| L'allineamento delle ruote Le ruote della moto dovrebbero
essere allineate. In realtà, però, capita che in alcuni casi ci sia una certa
tolleranza. Soprattutto utilizzando ruote posteriori dalla grande impronta a terra con
forcelloni monobraccio può avvenire che l'allineamento non sia perfetto. Al di là di
situazioni particolari, tuttavia, il mancato allineamento delle ruote può generare
qualche problema. Si va dal consumo irregolare delle coperture alle vibrazioni fino
all'instabilità a seconda della gravità della situazione. Con le moto più vecchie -
dotate di ruote di dimensioni molto simili quando non identiche - la soluzione è semplice
ed è quella indicata di seguito. Le difficoltà aumentano con le moto di più recente
concezione, che hanno ruote a volte molto diverse. Per queste ultime l'accorgimento che
indichiamo è legato alle capacità manuali del singolo; un controllo e una messa a punto
perfetti dell'allineamento possono essere eseguiti solo da un gommista specializzato
dotato dell'attrezzatura specifica per questa operazione.
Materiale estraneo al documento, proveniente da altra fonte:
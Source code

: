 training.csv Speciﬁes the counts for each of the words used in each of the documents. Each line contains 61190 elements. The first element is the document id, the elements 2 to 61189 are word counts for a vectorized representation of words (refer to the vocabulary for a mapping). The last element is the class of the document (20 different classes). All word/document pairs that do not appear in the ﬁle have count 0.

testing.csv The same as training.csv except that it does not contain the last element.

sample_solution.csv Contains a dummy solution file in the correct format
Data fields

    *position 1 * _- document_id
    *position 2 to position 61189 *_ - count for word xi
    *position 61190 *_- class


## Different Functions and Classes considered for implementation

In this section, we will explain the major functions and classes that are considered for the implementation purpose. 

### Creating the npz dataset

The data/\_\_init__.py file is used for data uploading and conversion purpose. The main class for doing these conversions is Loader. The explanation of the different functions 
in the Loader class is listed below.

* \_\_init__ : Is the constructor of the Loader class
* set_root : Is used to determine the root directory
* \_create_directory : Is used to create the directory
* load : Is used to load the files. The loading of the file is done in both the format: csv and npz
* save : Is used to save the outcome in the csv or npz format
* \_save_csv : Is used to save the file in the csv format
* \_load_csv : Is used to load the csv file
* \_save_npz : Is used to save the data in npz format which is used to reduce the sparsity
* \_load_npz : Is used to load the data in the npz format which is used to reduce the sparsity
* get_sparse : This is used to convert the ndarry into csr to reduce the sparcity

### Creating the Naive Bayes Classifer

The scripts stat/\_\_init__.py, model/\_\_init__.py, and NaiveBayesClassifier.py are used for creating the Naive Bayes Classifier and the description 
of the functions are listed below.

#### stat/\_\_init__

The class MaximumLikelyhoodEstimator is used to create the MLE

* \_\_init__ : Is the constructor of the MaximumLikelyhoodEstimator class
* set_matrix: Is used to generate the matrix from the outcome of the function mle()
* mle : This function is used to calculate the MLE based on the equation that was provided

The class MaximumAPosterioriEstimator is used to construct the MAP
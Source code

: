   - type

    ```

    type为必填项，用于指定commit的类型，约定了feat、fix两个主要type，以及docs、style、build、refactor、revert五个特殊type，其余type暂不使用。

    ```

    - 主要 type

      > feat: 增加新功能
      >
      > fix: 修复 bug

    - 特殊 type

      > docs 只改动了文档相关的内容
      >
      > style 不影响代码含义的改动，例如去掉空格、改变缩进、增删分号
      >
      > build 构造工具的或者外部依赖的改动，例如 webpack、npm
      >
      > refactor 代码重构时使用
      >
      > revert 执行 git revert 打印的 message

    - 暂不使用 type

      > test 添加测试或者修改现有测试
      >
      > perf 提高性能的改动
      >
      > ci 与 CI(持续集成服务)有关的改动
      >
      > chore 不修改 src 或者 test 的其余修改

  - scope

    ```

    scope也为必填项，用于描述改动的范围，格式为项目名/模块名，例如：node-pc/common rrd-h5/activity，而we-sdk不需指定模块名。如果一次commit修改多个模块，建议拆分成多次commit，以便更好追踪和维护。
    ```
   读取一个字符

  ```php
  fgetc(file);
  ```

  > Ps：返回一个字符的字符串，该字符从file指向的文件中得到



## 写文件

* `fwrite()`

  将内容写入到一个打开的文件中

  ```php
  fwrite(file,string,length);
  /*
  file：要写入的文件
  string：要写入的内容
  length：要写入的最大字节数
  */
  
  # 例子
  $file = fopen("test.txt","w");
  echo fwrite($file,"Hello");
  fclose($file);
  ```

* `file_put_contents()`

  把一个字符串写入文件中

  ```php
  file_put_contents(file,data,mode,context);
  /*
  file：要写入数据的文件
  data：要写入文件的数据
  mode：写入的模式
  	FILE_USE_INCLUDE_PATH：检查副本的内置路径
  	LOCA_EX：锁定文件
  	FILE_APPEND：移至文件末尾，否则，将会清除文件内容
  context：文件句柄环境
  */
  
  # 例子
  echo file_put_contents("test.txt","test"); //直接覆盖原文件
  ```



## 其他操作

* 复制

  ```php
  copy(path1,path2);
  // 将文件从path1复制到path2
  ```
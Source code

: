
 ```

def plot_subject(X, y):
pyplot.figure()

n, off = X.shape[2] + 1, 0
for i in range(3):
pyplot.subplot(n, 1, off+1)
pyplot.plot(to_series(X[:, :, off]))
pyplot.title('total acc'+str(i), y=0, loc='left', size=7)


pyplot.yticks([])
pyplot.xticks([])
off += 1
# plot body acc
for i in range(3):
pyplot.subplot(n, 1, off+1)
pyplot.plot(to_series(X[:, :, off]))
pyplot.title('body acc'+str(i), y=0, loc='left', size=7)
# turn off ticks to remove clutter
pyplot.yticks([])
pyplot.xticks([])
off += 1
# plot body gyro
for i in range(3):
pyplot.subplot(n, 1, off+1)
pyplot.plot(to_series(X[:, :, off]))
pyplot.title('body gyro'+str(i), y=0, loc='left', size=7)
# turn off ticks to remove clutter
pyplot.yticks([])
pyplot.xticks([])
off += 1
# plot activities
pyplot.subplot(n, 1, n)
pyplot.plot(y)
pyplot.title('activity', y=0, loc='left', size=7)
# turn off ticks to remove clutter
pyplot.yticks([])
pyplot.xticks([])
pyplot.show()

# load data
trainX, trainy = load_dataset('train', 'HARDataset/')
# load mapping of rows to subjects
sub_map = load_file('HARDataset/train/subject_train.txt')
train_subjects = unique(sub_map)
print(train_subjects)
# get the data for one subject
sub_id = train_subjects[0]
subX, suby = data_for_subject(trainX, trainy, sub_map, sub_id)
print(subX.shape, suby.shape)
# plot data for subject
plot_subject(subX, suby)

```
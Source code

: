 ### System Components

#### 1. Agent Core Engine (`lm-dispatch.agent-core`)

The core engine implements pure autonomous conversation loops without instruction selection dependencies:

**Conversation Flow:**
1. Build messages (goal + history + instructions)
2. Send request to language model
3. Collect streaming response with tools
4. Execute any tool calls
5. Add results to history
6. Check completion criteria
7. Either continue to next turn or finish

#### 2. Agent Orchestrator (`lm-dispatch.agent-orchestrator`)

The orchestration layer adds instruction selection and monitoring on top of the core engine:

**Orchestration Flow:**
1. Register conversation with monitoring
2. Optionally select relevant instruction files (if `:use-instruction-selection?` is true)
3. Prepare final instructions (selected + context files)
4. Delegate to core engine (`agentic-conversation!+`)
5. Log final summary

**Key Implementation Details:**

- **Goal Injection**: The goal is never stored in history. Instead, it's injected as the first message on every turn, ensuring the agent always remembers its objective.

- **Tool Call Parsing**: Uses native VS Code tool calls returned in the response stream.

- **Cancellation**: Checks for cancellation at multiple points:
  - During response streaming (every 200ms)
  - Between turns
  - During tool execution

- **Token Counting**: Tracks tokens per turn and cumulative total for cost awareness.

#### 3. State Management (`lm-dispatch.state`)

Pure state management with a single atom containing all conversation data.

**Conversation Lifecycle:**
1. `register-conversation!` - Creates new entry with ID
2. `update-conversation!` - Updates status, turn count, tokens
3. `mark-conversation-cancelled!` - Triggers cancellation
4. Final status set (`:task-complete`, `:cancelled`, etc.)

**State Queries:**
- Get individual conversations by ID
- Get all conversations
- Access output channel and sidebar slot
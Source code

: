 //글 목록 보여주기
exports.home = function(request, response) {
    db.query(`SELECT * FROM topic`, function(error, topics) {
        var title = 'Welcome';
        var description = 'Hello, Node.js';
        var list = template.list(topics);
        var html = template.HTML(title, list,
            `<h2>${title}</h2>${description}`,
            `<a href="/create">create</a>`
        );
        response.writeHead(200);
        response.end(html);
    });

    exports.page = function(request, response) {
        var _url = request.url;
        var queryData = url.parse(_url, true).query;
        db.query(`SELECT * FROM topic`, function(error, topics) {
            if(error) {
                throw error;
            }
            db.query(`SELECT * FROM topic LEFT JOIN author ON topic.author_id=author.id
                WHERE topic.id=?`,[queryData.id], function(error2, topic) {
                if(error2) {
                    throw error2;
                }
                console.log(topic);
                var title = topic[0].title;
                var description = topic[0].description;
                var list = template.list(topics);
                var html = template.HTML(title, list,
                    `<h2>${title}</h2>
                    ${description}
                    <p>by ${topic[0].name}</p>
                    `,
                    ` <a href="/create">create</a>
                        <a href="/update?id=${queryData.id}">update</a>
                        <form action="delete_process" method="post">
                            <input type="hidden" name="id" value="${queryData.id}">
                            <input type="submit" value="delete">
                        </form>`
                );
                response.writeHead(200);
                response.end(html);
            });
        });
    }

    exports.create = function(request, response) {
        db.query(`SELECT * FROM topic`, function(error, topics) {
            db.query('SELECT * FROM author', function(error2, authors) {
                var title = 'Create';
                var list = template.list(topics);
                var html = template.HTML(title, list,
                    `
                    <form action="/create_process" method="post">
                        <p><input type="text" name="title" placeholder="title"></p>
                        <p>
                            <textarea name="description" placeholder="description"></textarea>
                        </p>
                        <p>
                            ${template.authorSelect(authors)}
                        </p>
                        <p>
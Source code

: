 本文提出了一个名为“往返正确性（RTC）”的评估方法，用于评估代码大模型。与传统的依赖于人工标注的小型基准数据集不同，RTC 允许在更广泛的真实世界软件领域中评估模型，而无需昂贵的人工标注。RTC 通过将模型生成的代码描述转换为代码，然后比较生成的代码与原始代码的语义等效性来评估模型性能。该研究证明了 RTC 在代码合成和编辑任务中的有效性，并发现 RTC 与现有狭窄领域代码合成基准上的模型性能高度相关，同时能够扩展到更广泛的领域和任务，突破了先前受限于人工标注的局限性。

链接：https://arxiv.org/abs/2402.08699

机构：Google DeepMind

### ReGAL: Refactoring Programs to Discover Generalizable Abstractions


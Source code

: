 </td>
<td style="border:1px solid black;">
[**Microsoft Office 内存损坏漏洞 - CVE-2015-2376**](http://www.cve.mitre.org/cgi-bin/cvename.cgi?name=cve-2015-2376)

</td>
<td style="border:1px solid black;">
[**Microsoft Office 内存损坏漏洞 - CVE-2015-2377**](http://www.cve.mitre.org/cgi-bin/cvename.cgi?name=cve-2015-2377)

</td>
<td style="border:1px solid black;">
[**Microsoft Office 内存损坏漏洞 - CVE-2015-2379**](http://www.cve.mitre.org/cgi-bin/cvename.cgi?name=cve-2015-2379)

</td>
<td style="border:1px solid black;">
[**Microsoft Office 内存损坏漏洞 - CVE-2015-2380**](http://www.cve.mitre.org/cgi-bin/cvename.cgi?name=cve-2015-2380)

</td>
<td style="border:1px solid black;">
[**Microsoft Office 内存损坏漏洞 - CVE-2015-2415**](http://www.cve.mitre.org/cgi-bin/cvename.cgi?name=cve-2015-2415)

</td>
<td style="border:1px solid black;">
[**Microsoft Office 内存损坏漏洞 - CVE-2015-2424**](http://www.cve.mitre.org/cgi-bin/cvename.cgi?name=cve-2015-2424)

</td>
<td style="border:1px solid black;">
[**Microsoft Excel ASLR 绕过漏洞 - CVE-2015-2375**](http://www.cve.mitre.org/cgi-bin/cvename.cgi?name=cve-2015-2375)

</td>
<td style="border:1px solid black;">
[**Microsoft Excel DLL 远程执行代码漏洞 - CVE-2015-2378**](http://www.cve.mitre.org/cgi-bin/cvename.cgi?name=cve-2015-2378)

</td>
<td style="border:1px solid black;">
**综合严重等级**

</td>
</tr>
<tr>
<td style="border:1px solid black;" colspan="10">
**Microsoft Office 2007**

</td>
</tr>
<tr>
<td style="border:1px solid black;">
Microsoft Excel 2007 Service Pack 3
Ad ogni modo, per controllare
nel proprio garage l'allineamento delle ruote si deve mettere la moto in posizione
verticale (quindi in posizione di marcia) utilizzando magari degli spessori sotto il
cavalletto centrale se il pavimento non è perfettamente piatto e appoggiando la moto a un
muro se sprovvista di cavalletto centrale. Si prende poi una riga, la si applica al fianco
delle ruote: se queste sono allineate e i pneumatici sono della stessa misura, la riga
deve avere quattro punti di contatto. In mancanza di una riga si può usare uno spago: il
controllo si effettua legandone un'estremità alla testa di un raggio e, dopo avergli
fatto fare il giro del pneumatico si tende lungo le ruote. Anche in questo caso le ruote
sono allineate se lo spago si trova in contatto nei quattro punti. Se il contatto non
c'è, ricorrete al meccanico per un riallineamento. Fin qui il sistema per le moto che
hanno le ruote di larghezza uguale. Per ruote di larghezza differente si procede
aggiungendo una seconda misurazione: poggiata la riga alla ruota posteriore si dovrà
misurare la distanza fra la riga e il cerchio anteriore (ovviamente alle due estremità).
Se la distanza è uguale, tutto a posto.